The supercell discussed in chapter IV is considered a "classic" supercell and serves as a baseline when discussing supercell types. Much has been made recently of "low-precipitation" (LP) and "high-precipitation" (HP) supercells, which might lead some to believe that these are truly different kinds of supercells. In actuality, all supercells are fundamentally the same. They all possess a mesocyclone, they are all long-lived, and all are capable of producing extremely dangerous weather. The only difference in these supercells is the amount of visible precipitation which falls out of the storm. Although variations in precipitation will pose different problems for the NWS radar operators and for spotters, the underlying theme is that "a supercell is a supercell, be it LP, classic, or HP."
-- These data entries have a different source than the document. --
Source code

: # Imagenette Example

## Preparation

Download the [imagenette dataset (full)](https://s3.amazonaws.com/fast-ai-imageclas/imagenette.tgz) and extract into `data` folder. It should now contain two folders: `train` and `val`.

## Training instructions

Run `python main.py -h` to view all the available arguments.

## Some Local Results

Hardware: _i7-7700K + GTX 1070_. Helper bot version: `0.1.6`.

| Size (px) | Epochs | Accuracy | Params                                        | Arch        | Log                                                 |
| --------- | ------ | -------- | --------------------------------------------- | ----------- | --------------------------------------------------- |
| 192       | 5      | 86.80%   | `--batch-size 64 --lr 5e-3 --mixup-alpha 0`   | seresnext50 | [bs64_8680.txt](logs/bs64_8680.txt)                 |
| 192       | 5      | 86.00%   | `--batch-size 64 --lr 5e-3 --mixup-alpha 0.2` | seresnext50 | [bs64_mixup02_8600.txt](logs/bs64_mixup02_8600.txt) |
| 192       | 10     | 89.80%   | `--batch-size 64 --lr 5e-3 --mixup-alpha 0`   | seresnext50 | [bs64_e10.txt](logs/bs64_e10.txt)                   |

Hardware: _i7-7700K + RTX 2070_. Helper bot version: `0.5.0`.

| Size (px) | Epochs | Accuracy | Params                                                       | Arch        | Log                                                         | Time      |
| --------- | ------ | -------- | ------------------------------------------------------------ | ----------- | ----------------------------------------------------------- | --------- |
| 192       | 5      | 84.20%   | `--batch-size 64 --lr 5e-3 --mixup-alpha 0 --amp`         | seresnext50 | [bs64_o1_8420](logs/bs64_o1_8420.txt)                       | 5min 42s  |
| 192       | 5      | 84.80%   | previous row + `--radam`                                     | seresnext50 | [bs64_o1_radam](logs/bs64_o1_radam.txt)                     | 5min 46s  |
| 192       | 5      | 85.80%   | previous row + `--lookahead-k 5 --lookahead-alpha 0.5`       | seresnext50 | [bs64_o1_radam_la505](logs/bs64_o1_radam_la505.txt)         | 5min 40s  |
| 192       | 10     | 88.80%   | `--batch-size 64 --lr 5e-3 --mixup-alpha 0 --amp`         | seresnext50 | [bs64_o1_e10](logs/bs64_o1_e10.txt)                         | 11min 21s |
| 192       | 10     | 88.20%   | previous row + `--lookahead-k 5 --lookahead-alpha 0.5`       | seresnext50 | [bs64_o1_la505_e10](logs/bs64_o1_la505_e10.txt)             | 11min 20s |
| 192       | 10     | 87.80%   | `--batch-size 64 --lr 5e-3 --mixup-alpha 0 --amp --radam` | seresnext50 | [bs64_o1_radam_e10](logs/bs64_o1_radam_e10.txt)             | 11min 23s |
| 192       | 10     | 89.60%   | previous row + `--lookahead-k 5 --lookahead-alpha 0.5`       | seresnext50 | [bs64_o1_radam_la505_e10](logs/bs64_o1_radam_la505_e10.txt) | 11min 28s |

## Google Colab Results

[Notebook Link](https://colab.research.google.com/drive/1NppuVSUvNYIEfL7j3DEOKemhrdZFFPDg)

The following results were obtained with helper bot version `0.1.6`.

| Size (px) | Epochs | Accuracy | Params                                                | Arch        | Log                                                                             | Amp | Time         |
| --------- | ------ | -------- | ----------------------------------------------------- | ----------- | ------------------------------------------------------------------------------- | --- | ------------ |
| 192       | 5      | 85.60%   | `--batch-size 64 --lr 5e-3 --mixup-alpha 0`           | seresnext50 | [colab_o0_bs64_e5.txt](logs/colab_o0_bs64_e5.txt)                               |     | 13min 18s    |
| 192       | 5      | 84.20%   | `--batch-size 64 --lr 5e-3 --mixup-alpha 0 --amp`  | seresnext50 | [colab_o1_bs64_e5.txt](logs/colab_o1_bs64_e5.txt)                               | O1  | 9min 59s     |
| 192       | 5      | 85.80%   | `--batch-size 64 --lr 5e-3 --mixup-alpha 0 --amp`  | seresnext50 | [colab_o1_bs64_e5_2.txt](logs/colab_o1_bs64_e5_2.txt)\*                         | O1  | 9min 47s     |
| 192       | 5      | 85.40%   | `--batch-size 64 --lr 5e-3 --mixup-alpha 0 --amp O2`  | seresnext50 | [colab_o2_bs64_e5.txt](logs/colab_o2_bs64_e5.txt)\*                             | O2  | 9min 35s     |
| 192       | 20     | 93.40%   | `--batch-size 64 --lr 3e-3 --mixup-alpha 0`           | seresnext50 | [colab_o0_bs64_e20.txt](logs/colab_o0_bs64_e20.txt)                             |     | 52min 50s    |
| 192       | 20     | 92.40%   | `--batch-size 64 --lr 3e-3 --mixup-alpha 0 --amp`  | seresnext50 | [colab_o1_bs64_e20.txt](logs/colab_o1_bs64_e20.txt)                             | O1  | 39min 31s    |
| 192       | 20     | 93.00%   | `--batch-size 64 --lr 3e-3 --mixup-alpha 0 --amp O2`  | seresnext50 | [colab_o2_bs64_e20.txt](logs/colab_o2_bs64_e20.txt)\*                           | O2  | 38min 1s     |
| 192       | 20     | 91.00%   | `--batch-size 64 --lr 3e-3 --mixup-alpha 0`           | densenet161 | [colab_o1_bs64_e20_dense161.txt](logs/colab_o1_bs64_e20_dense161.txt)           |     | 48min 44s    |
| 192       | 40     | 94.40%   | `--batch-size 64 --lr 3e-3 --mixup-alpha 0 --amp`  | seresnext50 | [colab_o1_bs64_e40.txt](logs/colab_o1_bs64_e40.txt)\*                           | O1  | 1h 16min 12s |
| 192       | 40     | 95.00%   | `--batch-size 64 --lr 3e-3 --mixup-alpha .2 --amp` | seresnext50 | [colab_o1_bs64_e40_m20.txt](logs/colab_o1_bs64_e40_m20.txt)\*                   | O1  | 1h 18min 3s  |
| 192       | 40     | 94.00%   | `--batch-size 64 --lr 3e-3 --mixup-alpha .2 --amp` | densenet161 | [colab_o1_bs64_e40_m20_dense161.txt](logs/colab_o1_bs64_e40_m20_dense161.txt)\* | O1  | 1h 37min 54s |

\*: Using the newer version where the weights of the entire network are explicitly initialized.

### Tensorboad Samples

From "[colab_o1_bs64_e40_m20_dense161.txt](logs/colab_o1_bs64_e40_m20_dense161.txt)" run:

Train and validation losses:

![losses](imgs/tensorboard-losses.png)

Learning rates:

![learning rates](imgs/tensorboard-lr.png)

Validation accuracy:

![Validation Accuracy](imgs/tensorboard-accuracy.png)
Low-Precipitation (LP) Supercells

Low-precipitation supercells are most commonly found on the High  Plains near the dryline (sometimes they are called "dryline storms"), but they have been documented in the Upper Midwest as well. LP supercells are difficult to detect on radar. The radar echoes are usually small and weak (low reflectivity values). There may not be evidence of rotation within the storm as detected by conventional radar. Figure 36 shows a diagram of an LP supercell. LP storms are fairly easy to identify visually, however. The typical low-precipitation supercell has a translucent main precipitation area. The main storm tower is usually thin, bell-shaped (flared out close to the cloud base), and has corkscrew-type striations on the sides of the tower. Figure 37 illustrates the typical visual appearance of LP supercells.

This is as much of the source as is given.